Juniper and Thorn by Ava Reid
(Del Rey, 2022)
Ava Reid’s Juniper and Thorn is a dark and complex story about identity, silencing and betrayal, and forgiveness. Its fairy-tale setting is as delightful as it is misleading—there is nothing magical about abuse and trauma, and the wondrous and baroque details hide all too common violence and power struggles within a dysfunctional family.
Marlinchen is the youngest daughter of Zmij Vasilchenko, the last wizard of Oblya, an ancient land swallowed by the cosmopolitan and capitalist empire of Rodinya. The eldest daughter, Undine, is beautiful and can see the future, the middle daughter, Rosenrot, is wise and skilled in herbs. As it often is the case with the third child, Marlinchen is plain-faced and simple-hearted, and her gift to read people’s feelings by touching their skin is closer to a curse. Her father seems to love her most, but his love is a curse, too, as there’s neither warmth nor kindness in it.
The Cleaving by Juliet E McKenna
(Angry Robot, 2023)
Reviewed by Estelle Roberts
The Cleaving is a feminist take on the traditional Arthurian legends, being told from the perspective of four of the main female characters, Nimue, Ygraine, Morgana and Guinevere. It begins with a celebration in Winchester of Uther Pendragon’s latest victories, where he announces his intention to become High King, much to the chagrin of many of the other monarchs. This appears to be mostly at the instigation of his advisor Merlin, who, from the start, very much works to his own agenda. It transpires that both he and Nimue are not actually human, but supernatural beings with magical powers, Merlin’s being exceptionally strong. When Nimue dares to question his decisions, she is angrily dismissed, with Merlin asserting his assumed superiority. It is noted at this point that the women, while not completely without power, are reliant largely on their ability to influence the men around them, particularly their husbands and lovers.
Together We Burn by Isabel Ibañez
(Titan Books, 2022)
Reviewed by John Dodd
I have neither time not patience for matadors, I thought I understood the nature and pageantry of it, but now I see that there were so many things about it that I didn’t understand.

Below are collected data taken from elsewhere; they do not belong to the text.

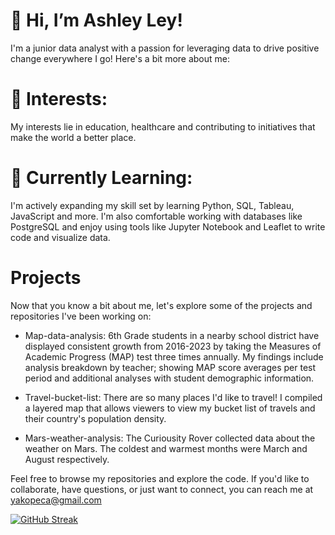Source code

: # 👋 Hi, I’m Ashley Ley!
I'm a junior data analyst with a passion for leveraging data to drive positive change everywhere I go! Here's a bit more about me:

# 👀 Interests: 
My interests lie in education, healthcare and contributing to initiatives that make the world a better place.

# 🌱 Currently Learning: 
I'm actively expanding my skill set by learning Python, SQL, Tableau, JavaScript and more. I'm also comfortable working with databases like PostgreSQL and enjoy using tools like Jupyter Notebook and Leaflet to write code and visualize data.

# Projects 
Now that you know a bit about me, let's explore some of the projects and repositories I've been working on:

* Map-data-analysis: 6th Grade students in a nearby school district have displayed consistent growth from 2016-2023 by taking the Measures of Academic Progress (MAP) test three times annually. My findings include analysis breakdown by teacher; showing MAP score averages per test period and additional analyses with student demographic information.

* Travel-bucket-list: There are so many places I'd like to travel! I compiled a layered map that allows viewers to view my bucket list of travels and their country's population density.

* Mars-weather-analysis: The Curiousity Rover collected data about the weather on Mars. The coldest and warmest months were March and August respectively. 

Feel free to browse my repositories and explore the code. If you'd like to collaborate, have questions, or just want to connect, you can reach me at yakopeca@gmail.com


[![GitHub Streak](https://streak-stats.demolab.com/?user=ashley-ley)](https://git.io/streak-stats)

<!---
ashley-ley/ashley-ley is a ✨ special ✨ repository because its `README.md` (this file) appears on your GitHub profile.
You can click the Preview link to take a look at your changes.
--->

Now imagine if it were not bulls that they fought, but dragons…
Zarela lost her mother at a young age to a dragon that got loose, and she lives on with her father in Hispalia, where he continues to work as a Dragonodor for the delectation of a heartless crowd. Then comes the betrayal, when her house is struck down by a series of seemingly random events, her father is left crippled, and she must stand as her own woman against the tyranny of a patriarchal society.
Sing Me to Sleep by Gabi Burton
(Hodder & Stoughton, 2023)
Saoirse Sorkova is the best of the best, the top of her graduating class who wins the brutal hand-to-hand combat that is the ‘Ranking’, to be offered a coveted place as a member of Prince Hayes’ personal guard. She is also a Siren, the last of her race who were exterminated by Keirdre’s fae rulers, who allowed only witches and humans to remain—the former for their magical abilities and the latter for their role as servants. As such she also works a side-gig as an assassin, luring ‘marks’ to their doom on the orders of her employer. However, one of her targets turns out to be a personal friend of the prince and when he takes over the investigation into the murders, Saoirse, with her true identity magically hidden, finds herself aiding the very fae who are hunting her.
All These Worlds: Reviews & Essays by Niall Harrison
(Briardene Books, 2023)
As a former editor of both Vector and Strange Horizons, Niall Harrison knows whereof he speaks when it comes to mapping the landscape of recent science fiction. This collection of 55 reviews, covering novels and short stories as well as entire magazine issues, and spanning the years 2005 to 2014, is bookended by a clutch of typically informative essays. It opens with Harrison’s reflections on the changing state of play over the last twenty-odd years, charting the rise—and fall—of New Weird, Mundane SF, Slipstream… all dismissed as movements that ‘turned out to largely be moments’ (p. 10). Nevertheless, he notes, their cumulative effect was to batter down various walls and the debate over ‘racefail’, the subsequent Sad and Rabid Puppy backlash, and the latter’s fade into pathetic irrelevance are all touched upon. Of course, as Harrison emphasises, there is still more to be done, along a number of axes, including the further internationalisation of the genre.
Sparks Flying by Kim Lakin
(Newcon Press, 2022)
Kim Lakin’s Sparks Flying is a truly miscellaneous collection of short stories: Victoriana and voodoo, cyber punk and morality play, grim industrial dystopia and deluge apocalypse, all the oddballs of deft imaginative writing crafted in evocative and distinct voices. Such an expanse of moods, ideas and genres left me with mixed feelings: this is not a book you can read in one go, instead, you keep returning to it, savouring one story at a time.
My favourite is a steampunk variation of Peter Pan, “The Island of Peter Pandora.” With the unthinking cruelty of a precocious child, Peter Pandora is playing God (or Dr Moreau) on a small island in the middle of nowhere. His lost boys are automatons, his pirates—the Rogues—are hybrid monsters he created by experimenting on dead animals, his main antagonist, Hookie—a family pet turned into antagonist through vivisection and animatronics. The palimpsest of Peter Pan, The Island of Dr Moreau and Frankenstein is poignant and powerful, and Lakin’s ingenuity is a treasure trove of conscious echoes and unconscious ripples. Peter’s sister, Bella, lives with the natives of the island, while Peter is tinker-ing with his boys, is it a linguistic vivisection of Tinkerbell? My inner reader claps in belief. Yet with all this intellectual guess making in the background, it is a story about loneliness and loss and despair, when a child scares himself with monsters not to feel scared of the real world.
Multiverses edited by Preston Grassmann
(Titan, 2023)
Anthologies are often a mixed bag, ranging from superb to average, and it’s difficult to review the book as a whole, particularly when there are 18 submissions to cover, and most of these need more than forty words to do them justice.
Multiverses has three categories of story, Parallel Worlds, Alternate Histories and Fractured Realities, each one dealing with a different aspect of Multiversial theory. There are several stories and at least one poem in each of the categories, and while I’m not a fan of poetry, this made a nice diversion.